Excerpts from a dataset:
★ ★ ★ ★ ★

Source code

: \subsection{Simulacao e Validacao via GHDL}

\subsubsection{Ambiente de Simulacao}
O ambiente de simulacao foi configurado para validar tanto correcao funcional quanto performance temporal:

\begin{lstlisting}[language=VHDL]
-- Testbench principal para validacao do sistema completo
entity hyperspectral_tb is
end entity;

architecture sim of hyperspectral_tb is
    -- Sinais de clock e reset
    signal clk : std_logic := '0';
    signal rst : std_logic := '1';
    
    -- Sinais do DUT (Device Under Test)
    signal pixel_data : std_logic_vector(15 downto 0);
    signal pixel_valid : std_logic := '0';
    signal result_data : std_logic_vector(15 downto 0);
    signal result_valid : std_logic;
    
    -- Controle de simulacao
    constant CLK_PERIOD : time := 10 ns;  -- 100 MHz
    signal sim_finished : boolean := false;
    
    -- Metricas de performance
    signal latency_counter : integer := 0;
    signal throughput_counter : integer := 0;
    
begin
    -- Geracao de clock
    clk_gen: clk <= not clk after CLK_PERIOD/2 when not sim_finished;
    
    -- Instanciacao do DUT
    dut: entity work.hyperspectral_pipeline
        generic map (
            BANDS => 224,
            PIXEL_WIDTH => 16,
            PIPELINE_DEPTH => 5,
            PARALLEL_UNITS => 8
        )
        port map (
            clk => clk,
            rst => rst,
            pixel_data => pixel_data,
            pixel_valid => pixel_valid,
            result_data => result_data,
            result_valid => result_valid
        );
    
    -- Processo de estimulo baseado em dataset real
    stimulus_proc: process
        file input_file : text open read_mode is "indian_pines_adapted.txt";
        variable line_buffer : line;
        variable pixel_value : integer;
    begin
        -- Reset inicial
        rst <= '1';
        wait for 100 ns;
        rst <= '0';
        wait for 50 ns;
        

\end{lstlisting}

★ ★ ★ ★ ★

- [Exercise] Would you retype exactly the lines above, from the line with "-- Sinais de clock e reset" to the line with "-- Controle de simulacao", with both end lines kept and nothing more?

- [Reply]
    -- Sinais de clock e reset
    signal clk : std_logic := '0';
    signal rst : std_logic := '1';
    
    -- Sinais do DUT (Device Under Test)
    signal pixel_data : std_logic_vector(15 downto 0);
    signal pixel_valid : std_logic := '0';
    signal result_data : std_logic_vector(15 downto 0);
    signal result_valid : std_logic;
    
    -- Controle de simulacao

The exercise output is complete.